[[ Task data open ]]

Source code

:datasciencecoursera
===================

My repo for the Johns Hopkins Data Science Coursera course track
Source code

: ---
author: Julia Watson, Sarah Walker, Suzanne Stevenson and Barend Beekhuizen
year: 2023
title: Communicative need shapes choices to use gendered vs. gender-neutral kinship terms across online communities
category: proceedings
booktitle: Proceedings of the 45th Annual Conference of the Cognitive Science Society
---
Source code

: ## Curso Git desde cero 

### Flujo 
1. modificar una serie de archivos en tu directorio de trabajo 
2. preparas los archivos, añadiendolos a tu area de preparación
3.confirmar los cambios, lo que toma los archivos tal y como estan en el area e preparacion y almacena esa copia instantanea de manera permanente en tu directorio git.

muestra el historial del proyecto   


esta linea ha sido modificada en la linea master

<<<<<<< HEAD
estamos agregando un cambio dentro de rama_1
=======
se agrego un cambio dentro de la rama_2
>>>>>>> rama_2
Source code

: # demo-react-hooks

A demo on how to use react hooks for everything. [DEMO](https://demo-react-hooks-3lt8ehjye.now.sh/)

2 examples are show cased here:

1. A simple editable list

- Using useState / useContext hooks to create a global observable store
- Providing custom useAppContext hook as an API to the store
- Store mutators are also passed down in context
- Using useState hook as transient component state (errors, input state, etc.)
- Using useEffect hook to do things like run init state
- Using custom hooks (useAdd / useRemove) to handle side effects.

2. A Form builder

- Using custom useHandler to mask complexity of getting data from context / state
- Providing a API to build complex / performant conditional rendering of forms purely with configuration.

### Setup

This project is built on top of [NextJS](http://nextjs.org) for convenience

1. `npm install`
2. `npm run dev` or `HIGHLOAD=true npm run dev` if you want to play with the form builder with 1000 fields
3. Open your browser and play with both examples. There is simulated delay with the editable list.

[[ Task data closed ]]

• [Problem details] Each record above has to be set down again, exactly and completely.

• [Output for this task]
Source code

:datasciencecoursera
===================

My repo for the Johns Hopkins Data Science Coursera course track
Source code

: ---
author: Julia Watson, Sarah Walker, Suzanne Stevenson and Barend Beekhuizen
year: 2023
title: Communicative need shapes choices to use gendered vs. gender-neutral kinship terms across online communities
category: proceedings
booktitle: Proceedings of the 45th Annual Conference of the Cognitive Science Society
---
Source code

: ## Curso Git desde cero 

### Flujo 
1. modificar una serie de archivos en tu directorio de trabajo 
2. preparas los archivos, añadiendolos a tu area de preparación
3.confirmar los cambios, lo que toma los archivos tal y como estan en el area e preparacion y almacena esa copia instantanea de manera permanente en tu directorio git.

muestra el historial del proyecto   


esta linea ha sido modificada en la linea master

<<<<<<< HEAD
estamos agregando un cambio dentro de rama_1
=======
se agrego un cambio dentro de la rama_2
>>>>>>> rama_2
Source code

: # demo-react-hooks

A demo on how to use react hooks for everything. [DEMO](https://demo-react-hooks-3lt8ehjye.now.sh/)

2 examples are show cased here:

1. A simple editable list

- Using useState / useContext hooks to create a global observable store
- Providing custom useAppContext hook as an API to the store
- Store mutators are also passed down in context
- Using useState hook as transient component state (errors, input state, etc.)
- Using useEffect hook to do things like run init state
- Using custom hooks (useAdd / useRemove) to handle side effects.

2. A Form builder

- Using custom useHandler to mask complexity of getting data from context / state
- Providing a API to build complex / performant conditional rendering of forms purely with configuration.

### Setup

This project is built on top of [NextJS](http://nextjs.org) for convenience

1. `npm install`
2. `npm run dev` or `HIGHLOAD=true npm run dev` if you want to play with the form builder with 1000 fields
3. Open your browser and play with both examples. There is simulated delay with the editable list.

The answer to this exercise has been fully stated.